Ironically, as John Crudele commented in the September 7th NY Post, “The
real-life costs behind the JPM ‘Cult of Jamie” are substantial. When
you add up all the costs to JPMorgan via fines, losses under Jamie Dimon’s
tenure, it adds up to $28.2 billion over five years. But don’t fret
about Dimon or JP. While the company must indeed replenish the lost
capital and for the nonce will have less capital to earn more capital or
to lend for small businesses to help the economy, they can nevertheless
take a tax deduction that will result in $7 billion less for the government.
Even more hysterical is according to Crudele, “the Federal Reserve is actually
financing this $28 billion, since JPMorgan can borrow from the Fed’s window
to pay out these fines.” Crudele also comments, “There has not been
one clawback of anyone’s bonus, and from what was reported, last year’s
bonuses were crazy-good. And it seems the word on the Street is, 2013 bonuses
will be the same crazy-good.” You can see the article at http://bit.ly/19uQOY3.
The purveyors of derivatives in mass quantity have
more on their plate than you may care to know. See http://bloom.bg/12JCJVs.
Bear in mind, that’s $100 billion less to lend for small businesses to
help the economy, but undoubtedly some of the amount will be countered
by tax deductions. Will there be clawbacks? Sure. And
if you believe that, we have a bridge to sell you. More can
be found at http://bloom.bg/15hCBA7
and also at http://bloom.bg/14ceFYP.
While not all of this activity is directly attributable to derivatives,
there is a pattern way too strong for us to deny. Obviously, JPMorgan
figures prominently in our analysis, since they alone account for 30.3%
of all notional values in derivatives. Years of observation and analysis
lead us to the conclusion that this new rapid expansion in notional values
of derivatives has again led to a vast increase in systemic risk and has
dramatically impeded economic growth.
We will be very lucky if the
consequences are better than last time.
The following article is reprinted
from our July 22, 2013 issue.
In the final analysis, stock prices are supposed
to be based on valuations. A company that has had an improving earnings
stream and regular dividend increases theoretically should be valued higher
than an unproven entity with only potential but of course, in reality,
it doesn’t work that way. Fear and greed rule the stock market and
the implementation of greed fits the many ways participants may estimate
“potential.” In the case of Amazon (AMZN), we have a company that
began operations 18 years ago (was it really that long ago?) and seems
destined to never trade at what should pass for a normal price/earnings
ratio. Despite growing to $61 billion in revenue, AMZN’s current
price is equivalent to more than 96 times projected earnings for the fiscal
year ending December 31, 2014. Stratospheric P/E multiples like this
are indicative of greed on a grand scale.

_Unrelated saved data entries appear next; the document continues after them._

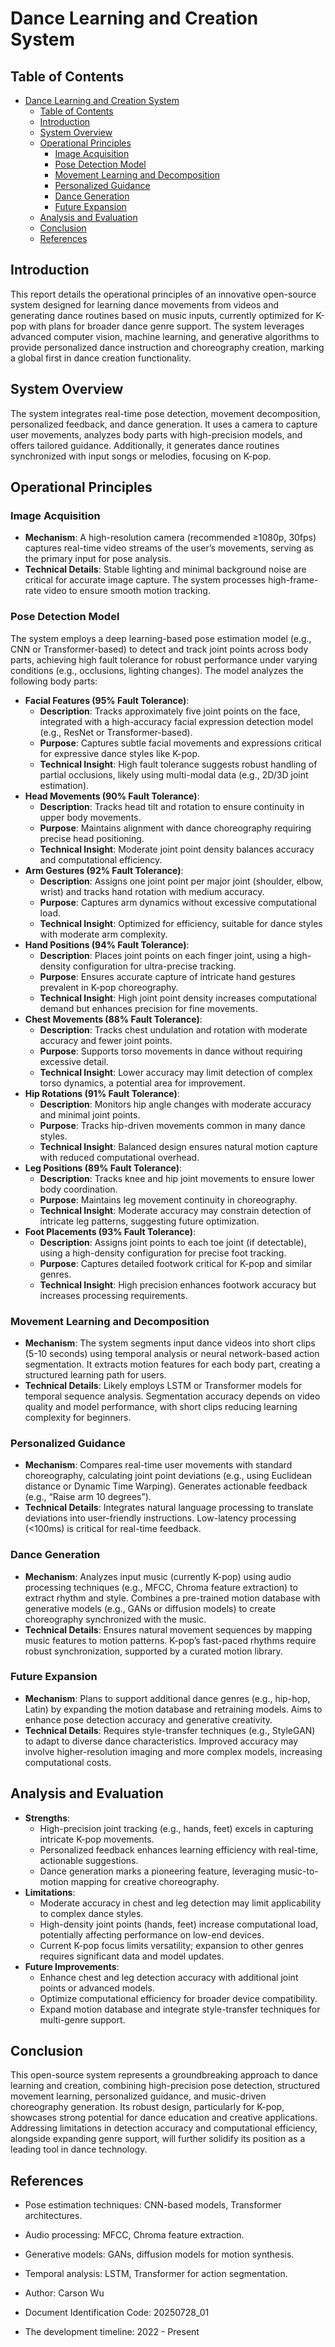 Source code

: # Dance Learning and Creation System

## Table of Contents
- [Dance Learning and Creation System](#dance-learning-and-creation-system)
  - [Table of Contents](#table-of-contents)
  - [Introduction](#introduction)
  - [System Overview](#system-overview)
  - [Operational Principles](#operational-principles)
    - [Image Acquisition](#image-acquisition)
    - [Pose Detection Model](#pose-detection-model)
    - [Movement Learning and Decomposition](#movement-learning-and-decomposition)
    - [Personalized Guidance](#personalized-guidance)
    - [Dance Generation](#dance-generation)
    - [Future Expansion](#future-expansion)
  - [Analysis and Evaluation](#analysis-and-evaluation)
  - [Conclusion](#conclusion)
  - [References](#references)

## Introduction
This report details the operational principles of an innovative open-source system designed for learning dance movements from videos and generating dance routines based on music inputs, currently optimized for K-pop with plans for broader dance genre support. The system leverages advanced computer vision, machine learning, and generative algorithms to provide personalized dance instruction and choreography creation, marking a global first in dance creation functionality.

## System Overview
The system integrates real-time pose detection, movement decomposition, personalized feedback, and dance generation. It uses a camera to capture user movements, analyzes body parts with high-precision models, and offers tailored guidance. Additionally, it generates dance routines synchronized with input songs or melodies, focusing on K-pop.

## Operational Principles

### Image Acquisition
- **Mechanism**: A high-resolution camera (recommended ≥1080p, 30fps) captures real-time video streams of the user’s movements, serving as the primary input for pose analysis.
- **Technical Details**: Stable lighting and minimal background noise are critical for accurate image capture. The system processes high-frame-rate video to ensure smooth motion tracking.

### Pose Detection Model
The system employs a deep learning-based pose estimation model (e.g., CNN or Transformer-based) to detect and track joint points across body parts, achieving high fault tolerance for robust performance under varying conditions (e.g., occlusions, lighting changes). The model analyzes the following body parts:

- **Facial Features (95% Fault Tolerance)**:
  - **Description**: Tracks approximately five joint points on the face, integrated with a high-accuracy facial expression detection model (e.g., ResNet or Transformer-based).
  - **Purpose**: Captures subtle facial movements and expressions critical for expressive dance styles like K-pop.
  - **Technical Insight**: High fault tolerance suggests robust handling of partial occlusions, likely using multi-modal data (e.g., 2D/3D joint estimation).
- **Head Movements (90% Fault Tolerance)**:
  - **Description**: Tracks head tilt and rotation to ensure continuity in upper body movements.
  - **Purpose**: Maintains alignment with dance choreography requiring precise head positioning.
  - **Technical Insight**: Moderate joint point density balances accuracy and computational efficiency.
- **Arm Gestures (92% Fault Tolerance)**:
  - **Description**: Assigns one joint point per major joint (shoulder, elbow, wrist) and tracks hand rotation with medium accuracy.
  - **Purpose**: Captures arm dynamics without excessive computational load.
  - **Technical Insight**: Optimized for efficiency, suitable for dance styles with moderate arm complexity.
- **Hand Positions (94% Fault Tolerance)**:
  - **Description**: Places joint points on each finger joint, using a high-density configuration for ultra-precise tracking.
  - **Purpose**: Ensures accurate capture of intricate hand gestures prevalent in K-pop choreography.
  - **Technical Insight**: High joint point density increases computational demand but enhances precision for fine movements.
- **Chest Movements (88% Fault Tolerance)**:
  - **Description**: Tracks chest undulation and rotation with moderate accuracy and fewer joint points.
  - **Purpose**: Supports torso movements in dance without requiring excessive detail.
  - **Technical Insight**: Lower accuracy may limit detection of complex torso dynamics, a potential area for improvement.
- **Hip Rotations (91% Fault Tolerance)**:
  - **Description**: Monitors hip angle changes with moderate accuracy and minimal joint points.
  - **Purpose**: Tracks hip-driven movements common in many dance styles.
  - **Technical Insight**: Balanced design ensures natural motion capture with reduced computational overhead.
- **Leg Positions (89% Fault Tolerance)**:
  - **Description**: Tracks knee and hip joint movements to ensure lower body coordination.
  - **Purpose**: Maintains leg movement continuity in choreography.
  - **Technical Insight**: Moderate accuracy may constrain detection of intricate leg patterns, suggesting future optimization.
- **Foot Placements (93% Fault Tolerance)**:
  - **Description**: Assigns joint points to each toe joint (if detectable), using a high-density configuration for precise foot tracking.
  - **Purpose**: Captures detailed footwork critical for K-pop and similar genres.
  - **Technical Insight**: High precision enhances footwork accuracy but increases processing requirements.

### Movement Learning and Decomposition

- **Mechanism**: The system segments input dance videos into short clips (5-10 seconds) using temporal analysis or neural network-based action segmentation. It extracts motion features for each body part, creating a structured learning path for users.
- **Technical Details**: Likely employs LSTM or Transformer models for temporal sequence analysis. Segmentation accuracy depends on video quality and model performance, with short clips reducing learning complexity for beginners.

### Personalized Guidance

- **Mechanism**: Compares real-time user movements with standard choreography, calculating joint point deviations (e.g., using Euclidean distance or Dynamic Time Warping). Generates actionable feedback (e.g., “Raise arm 10 degrees”).
- **Technical Details**: Integrates natural language processing to translate deviations into user-friendly instructions. Low-latency processing (<100ms) is critical for real-time feedback.

### Dance Generation

- **Mechanism**: Analyzes input music (currently K-pop) using audio processing techniques (e.g., MFCC, Chroma feature extraction) to extract rhythm and style. Combines a pre-trained motion database with generative models (e.g., GANs or diffusion models) to create choreography synchronized with the music.
- **Technical Details**: Ensures natural movement sequences by mapping music features to motion patterns. K-pop’s fast-paced rhythms require robust synchronization, supported by a curated motion library.

### Future Expansion

- **Mechanism**: Plans to support additional dance genres (e.g., hip-hop, Latin) by expanding the motion database and retraining models. Aims to enhance pose detection accuracy and generative creativity.
- **Technical Details**: Requires style-transfer techniques (e.g., StyleGAN) to adapt to diverse dance characteristics. Improved accuracy may involve higher-resolution imaging and more complex models, increasing computational costs.

## Analysis and Evaluation

- **Strengths**:
  - High-precision joint tracking (e.g., hands, feet) excels in capturing intricate K-pop movements.
  - Personalized feedback enhances learning efficiency with real-time, actionable suggestions.
  - Dance generation marks a pioneering feature, leveraging music-to-motion mapping for creative choreography.
- **Limitations**:
  - Moderate accuracy in chest and leg detection may limit applicability to complex dance styles.
  - High-density joint points (hands, feet) increase computational load, potentially affecting performance on low-end devices.
  - Current K-pop focus limits versatility; expansion to other genres requires significant data and model updates.
- **Future Improvements**:
  - Enhance chest and leg detection accuracy with additional joint points or advanced models.
  - Optimize computational efficiency for broader device compatibility.
  - Expand motion database and integrate style-transfer techniques for multi-genre support.

## Conclusion

This open-source system represents a groundbreaking approach to dance learning and creation, combining high-precision pose detection, structured movement learning, personalized guidance, and music-driven choreography generation. Its robust design, particularly for K-pop, showcases strong potential for dance education and creative applications. Addressing limitations in detection accuracy and computational efficiency, alongside expanding genre support, will further solidify its position as a leading tool in dance technology.

## References

- Pose estimation techniques: CNN-based models, Transformer architectures.
- Audio processing: MFCC, Chroma feature extraction.
- Generative models: GANs, diffusion models for motion synthesis.
- Temporal analysis: LSTM, Transformer for action segmentation.

- Author: Carson Wu
- Document Identification Code: 20250728_01
- The development timeline: 2022 - Present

Of course, overvaluation is not limited to AMZN
and we have also mentioned Netflix (NFLX) in the same category of egregiously
overvalued companies. NFLX currently trades at a price equivalent
to 86 times next year’s projected earnings. Why not cite current
P/E multiples? Okay, we will. AMZN’s is infinite since there
are no earnings. NFLX’s P/E is 649. Clearly, this does not
make us feel any better about their valuations, but high P/E multiples
do not automatically go hand-in-hand with immediate price declines, even
when valuations are extreme for the entire stock market. However,
when valuations are stretched for a lengthy period, say ten years, it’s
usually a different story. High P/Es are likely to spell doom for
even the best and most dynamic bull markets. At center, we see the
current chart for a ten year average of P/E ratios made popular by Robert
J. Shiller in his book, Irrational Exuberance (see www.irrationalexuberance.com/).
The current 24.51 reading has been matched (or nearly so) only in the Roaring
Twenties mania that ended spectacularly in 1929, the broad market secular
peak for stocks in 1966, and the mania beginning in the late 1990s.
Although the 10-year average has remained quite high for most of the period
of the last 18 years, it has not changed the requirement that stocks must
eventually trade at a fair value from a historical perspective. The
two huge declines into the 2003 and 2009 bottoms are also plainly visible
in our chart and are evidence of the inevitable necessity for fair valuations.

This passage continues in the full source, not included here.